The development of BARS requires extensive input from supervisors in order to determine which behaviors are task relevant and assess some important aspect of job performance.

The care taken in developing the BARS helps to reduce across supervisor variability .

Behavioral Observation Scales (BOS) : The BOS was developed by Latham & Wexley (1977) who believed that both graphic rating scales and BARS require supervisors to make vague judgements.

The BOS is a list of "critical" behaviors which the supervisor has to rate in terms of frequency.

Items indicate either desired or undesireable aspects of work performance :

Worker never needs her/his work to be doublechecked _______

Worker misses workdays ________












Comparing Job Performance Rating Systems

Remarkable, thirty years of research has failed to produce one measure of job ratings which is vastly superior to any other measure.

The graphis rating scales, which have been widely criticized for their ambiguity and difficulty in use, do about a good a job as any other rating system.

Sadly, it seems to be more important who is doing the rating system, rather than which rating system is being utilized.

Current research in this topic has in fact shifted somewhat to examining the psychological thought process of the individuals filling out the rating form, rather than focusing on the rating system itself.








The validity of Criterion Measures

Do these judgmental ratings do a good job of assessing job performance ?

Since many organizations use only a single measure of job performance, it is difficult to find converging or diverging evidence which indicates how well your jugement ratings assess job performance.

Some researchers suggest using inter rater reliability to estimate validity. Statistically, this is a good idea, but for practical considerations this is generally not a good idea.

Some researchers state that the more precisely you define job performance, the more accurate a measuring device you can create (construct validity)








Common Rater Errors


  1. Halo Errors : Because of a general impression of a worker, there is little discrimination when rating this worker on different work related behaviors.
  2. Leniancy Errors : A supervisor has a general tendency to rate all workers higher, or all workers lower.
  3. Range Restriction Errors : A supervisor fails to use the enitre response range available, therefore making it difficult to make fine distinctions between the work performance of similar workers.

4. Memory distortions may make it difficult for a supervisor to remember all the work related behavior of a particular worker that she has observed since the previous rating period.

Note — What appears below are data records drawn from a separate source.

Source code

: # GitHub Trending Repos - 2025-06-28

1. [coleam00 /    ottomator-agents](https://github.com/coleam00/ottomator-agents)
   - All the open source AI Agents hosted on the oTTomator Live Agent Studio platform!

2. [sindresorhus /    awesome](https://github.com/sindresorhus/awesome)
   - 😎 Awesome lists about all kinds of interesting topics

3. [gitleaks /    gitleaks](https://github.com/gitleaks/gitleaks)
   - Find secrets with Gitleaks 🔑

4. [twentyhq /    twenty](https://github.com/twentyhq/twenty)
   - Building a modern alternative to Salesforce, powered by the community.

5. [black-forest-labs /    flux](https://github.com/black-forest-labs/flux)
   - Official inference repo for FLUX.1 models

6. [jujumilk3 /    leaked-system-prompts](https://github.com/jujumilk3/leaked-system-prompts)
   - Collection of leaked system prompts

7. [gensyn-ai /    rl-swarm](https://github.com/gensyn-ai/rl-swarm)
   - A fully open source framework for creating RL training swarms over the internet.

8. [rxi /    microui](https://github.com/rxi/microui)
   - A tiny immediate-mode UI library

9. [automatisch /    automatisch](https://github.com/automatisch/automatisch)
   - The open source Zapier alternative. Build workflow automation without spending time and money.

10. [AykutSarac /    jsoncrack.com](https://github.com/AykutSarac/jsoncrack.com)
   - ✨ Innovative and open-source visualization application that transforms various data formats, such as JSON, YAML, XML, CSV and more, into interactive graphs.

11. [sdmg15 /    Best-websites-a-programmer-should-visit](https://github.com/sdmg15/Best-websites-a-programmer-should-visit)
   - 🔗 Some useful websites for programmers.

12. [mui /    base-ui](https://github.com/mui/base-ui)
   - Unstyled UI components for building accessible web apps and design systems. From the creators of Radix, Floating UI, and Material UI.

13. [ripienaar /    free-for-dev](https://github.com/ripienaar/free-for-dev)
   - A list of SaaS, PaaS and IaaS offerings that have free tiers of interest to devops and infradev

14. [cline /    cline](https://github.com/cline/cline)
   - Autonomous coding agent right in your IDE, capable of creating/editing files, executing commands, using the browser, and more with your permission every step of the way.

This would be especially true when a supervisor is responsible for rating a large number of employees.


Measuring the economic value of good job performance.

Schmidt, Hunter, McKenzie & Muldrow (1979)

Have developed a way to quantify the value of good job performance.

They have developed the standard deviation of performance in order to calculate the value of increased worker productivity.

This method asseses the difference, in $$$ terms, between the value of an average worker (a worker at the 50th percentile) and the value of an exceptional worker ( a worker at the 85th percentile).

The calculation of this statistic requires a series of judgements from several supervisors familiar with the specific job.

Part of their development of this statistic is self-serving. Developers of job performance rating systems must be able to convince the consumer (industry) that their rating systems can have a long-term economic value in hopes that the customer will buy their product.